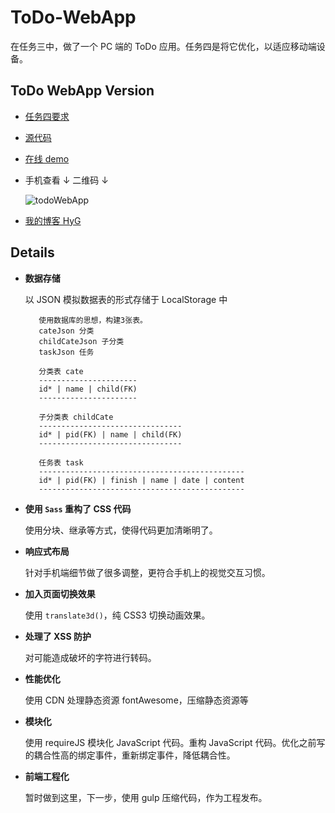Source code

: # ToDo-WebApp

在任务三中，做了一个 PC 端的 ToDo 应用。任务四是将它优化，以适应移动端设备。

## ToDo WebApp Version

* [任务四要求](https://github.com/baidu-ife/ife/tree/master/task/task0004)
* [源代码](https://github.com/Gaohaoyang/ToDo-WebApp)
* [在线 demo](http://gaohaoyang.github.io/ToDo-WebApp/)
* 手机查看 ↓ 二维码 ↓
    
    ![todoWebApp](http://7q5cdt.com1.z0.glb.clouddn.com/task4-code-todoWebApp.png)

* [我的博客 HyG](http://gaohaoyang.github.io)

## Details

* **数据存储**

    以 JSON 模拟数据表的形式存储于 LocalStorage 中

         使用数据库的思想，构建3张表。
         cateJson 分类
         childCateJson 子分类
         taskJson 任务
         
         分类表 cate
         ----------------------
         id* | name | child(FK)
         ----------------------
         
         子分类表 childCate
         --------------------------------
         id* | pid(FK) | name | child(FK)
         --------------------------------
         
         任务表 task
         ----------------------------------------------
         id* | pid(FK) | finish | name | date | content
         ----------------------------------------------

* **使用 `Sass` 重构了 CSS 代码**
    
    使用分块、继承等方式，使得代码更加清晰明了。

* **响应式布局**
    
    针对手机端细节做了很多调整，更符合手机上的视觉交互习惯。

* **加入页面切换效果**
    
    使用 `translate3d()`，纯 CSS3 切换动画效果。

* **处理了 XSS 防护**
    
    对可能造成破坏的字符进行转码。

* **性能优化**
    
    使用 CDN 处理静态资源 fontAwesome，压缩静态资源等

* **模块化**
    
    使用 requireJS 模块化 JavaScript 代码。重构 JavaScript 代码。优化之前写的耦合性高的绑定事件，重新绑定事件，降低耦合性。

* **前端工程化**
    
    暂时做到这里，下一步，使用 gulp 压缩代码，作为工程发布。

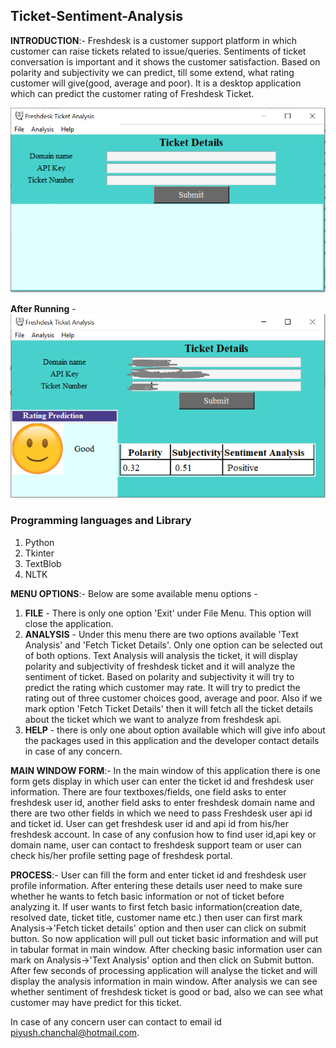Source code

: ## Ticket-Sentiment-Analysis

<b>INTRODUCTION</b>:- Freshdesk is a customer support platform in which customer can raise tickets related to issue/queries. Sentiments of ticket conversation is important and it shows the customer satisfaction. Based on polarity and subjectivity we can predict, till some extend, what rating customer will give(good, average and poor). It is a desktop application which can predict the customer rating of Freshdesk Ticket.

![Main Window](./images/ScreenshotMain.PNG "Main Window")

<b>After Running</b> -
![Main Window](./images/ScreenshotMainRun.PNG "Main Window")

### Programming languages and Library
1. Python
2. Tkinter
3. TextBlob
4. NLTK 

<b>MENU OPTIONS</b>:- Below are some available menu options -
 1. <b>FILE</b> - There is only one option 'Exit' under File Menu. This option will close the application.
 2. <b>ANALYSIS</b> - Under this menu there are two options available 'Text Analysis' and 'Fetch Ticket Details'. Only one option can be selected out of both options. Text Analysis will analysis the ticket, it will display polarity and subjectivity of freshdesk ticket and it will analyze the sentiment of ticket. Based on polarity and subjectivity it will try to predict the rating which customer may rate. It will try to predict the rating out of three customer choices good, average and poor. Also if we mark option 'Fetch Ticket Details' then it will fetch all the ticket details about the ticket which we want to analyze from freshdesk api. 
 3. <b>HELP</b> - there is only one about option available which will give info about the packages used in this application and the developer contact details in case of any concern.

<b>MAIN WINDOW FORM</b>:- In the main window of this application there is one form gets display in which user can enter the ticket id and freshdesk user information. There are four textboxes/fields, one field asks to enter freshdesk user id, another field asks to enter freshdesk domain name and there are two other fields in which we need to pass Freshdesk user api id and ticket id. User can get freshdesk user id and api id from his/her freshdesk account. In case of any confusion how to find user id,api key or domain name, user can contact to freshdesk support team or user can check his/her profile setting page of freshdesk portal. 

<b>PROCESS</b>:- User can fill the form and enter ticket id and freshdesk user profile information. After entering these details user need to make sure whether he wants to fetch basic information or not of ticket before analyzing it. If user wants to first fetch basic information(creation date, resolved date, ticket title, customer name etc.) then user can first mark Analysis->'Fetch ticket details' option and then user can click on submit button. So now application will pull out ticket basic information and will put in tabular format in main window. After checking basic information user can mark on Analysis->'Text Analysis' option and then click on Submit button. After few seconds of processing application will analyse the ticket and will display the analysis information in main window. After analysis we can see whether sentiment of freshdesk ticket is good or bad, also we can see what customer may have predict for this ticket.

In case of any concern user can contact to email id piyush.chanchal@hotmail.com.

PROBLEM TO WORK ON:
Leave the pictures out and return the rest of the listing exactly.

OUTPUT:
Source code

: # ToDo-WebApp

在任务三中，做了一个 PC 端的 ToDo 应用。任务四是将它优化，以适应移动端设备。

## ToDo WebApp Version

* [任务四要求](https://github.com/baidu-ife/ife/tree/master/task/task0004)
* [源代码](https://github.com/Gaohaoyang/ToDo-WebApp)
* [在线 demo](http://gaohaoyang.github.io/ToDo-WebApp/)
* 手机查看 ↓ 二维码 ↓
    
    ![todoWebApp](http://7q5cdt.com1.z0.glb.clouddn.com/task4-code-todoWebApp.png)

* [我的博客 HyG](http://gaohaoyang.github.io)

## Details

* **数据存储**

    以 JSON 模拟数据表的形式存储于 LocalStorage 中

         使用数据库的思想，构建3张表。
         cateJson 分类
         childCateJson 子分类
         taskJson 任务
         
         分类表 cate
         ----------------------
         id* | name | child(FK)
         ----------------------
         
         子分类表 childCate
         --------------------------------
         id* | pid(FK) | name | child(FK)
         --------------------------------
         
         任务表 task
         ----------------------------------------------
         id* | pid(FK) | finish | name | date | content
         ----------------------------------------------

* **使用 `Sass` 重构了 CSS 代码**
    
    使用分块、继承等方式，使得代码更加清晰明了。

* **响应式布局**
    
    针对手机端细节做了很多调整，更符合手机上的视觉交互习惯。

* **加入页面切换效果**
    
    使用 `translate3d()`，纯 CSS3 切换动画效果。

* **处理了 XSS 防护**
    
    对可能造成破坏的字符进行转码。

* **性能优化**
    
    使用 CDN 处理静态资源 fontAwesome，压缩静态资源等

* **模块化**
    
    使用 requireJS 模块化 JavaScript 代码。重构 JavaScript 代码。优化之前写的耦合性高的绑定事件，重新绑定事件，降低耦合性。

* **前端工程化**
    
    暂时做到这里，下一步，使用 gulp 压缩代码，作为工程发布。

Source code

: ## Ticket-Sentiment-Analysis

<b>INTRODUCTION</b>:- Freshdesk is a customer support platform in which customer can raise tickets related to issue/queries. Sentiments of ticket conversation is important and it shows the customer satisfaction. Based on polarity and subjectivity we can predict, till some extend, what rating customer will give(good, average and poor). It is a desktop application which can predict the customer rating of Freshdesk Ticket.

![Main Window](./images/ScreenshotMain.PNG "Main Window")

<b>After Running</b> -
![Main Window](./images/ScreenshotMainRun.PNG "Main Window")

### Programming languages and Library
1. Python
2. Tkinter
3. TextBlob
4. NLTK 

<b>MENU OPTIONS</b>:- Below are some available menu options -
 1. <b>FILE</b> - There is only one option 'Exit' under File Menu. This option will close the application.
 2. <b>ANALYSIS</b> - Under this menu there are two options available 'Text Analysis' and 'Fetch Ticket Details'. Only one option can be selected out of both options. Text Analysis will analysis the ticket, it will display polarity and subjectivity of freshdesk ticket and it will analyze the sentiment of ticket. Based on polarity and subjectivity it will try to predict the rating which customer may rate. It will try to predict the rating out of three customer choices good, average and poor. Also if we mark option 'Fetch Ticket Details' then it will fetch all the ticket details about the ticket which we want to analyze from freshdesk api. 
 3. <b>HELP</b> - there is only one about option available which will give info about the packages used in this application and the developer contact details in case of any concern.

<b>MAIN WINDOW FORM</b>:- In the main window of this application there is one form gets display in which user can enter the ticket id and freshdesk user information. There are four textboxes/fields, one field asks to enter freshdesk user id, another field asks to enter freshdesk domain name and there are two other fields in which we need to pass Freshdesk user api id and ticket id. User can get freshdesk user id and api id from his/her freshdesk account. In case of any confusion how to find user id,api key or domain name, user can contact to freshdesk support team or user can check his/her profile setting page of freshdesk portal. 

<b>PROCESS</b>:- User can fill the form and enter ticket id and freshdesk user profile information. After entering these details user need to make sure whether he wants to fetch basic information or not of ticket before analyzing it. If user wants to first fetch basic information(creation date, resolved date, ticket title, customer name etc.) then user can first mark Analysis->'Fetch ticket details' option and then user can click on submit button. So now application will pull out ticket basic information and will put in tabular format in main window. After checking basic information user can mark on Analysis->'Text Analysis' option and then click on Submit button. After few seconds of processing application will analyse the ticket and will display the analysis information in main window. After analysis we can see whether sentiment of freshdesk ticket is good or bad, also we can see what customer may have predict for this ticket.

In case of any concern user can contact to email id piyush.chanchal@hotmail.com.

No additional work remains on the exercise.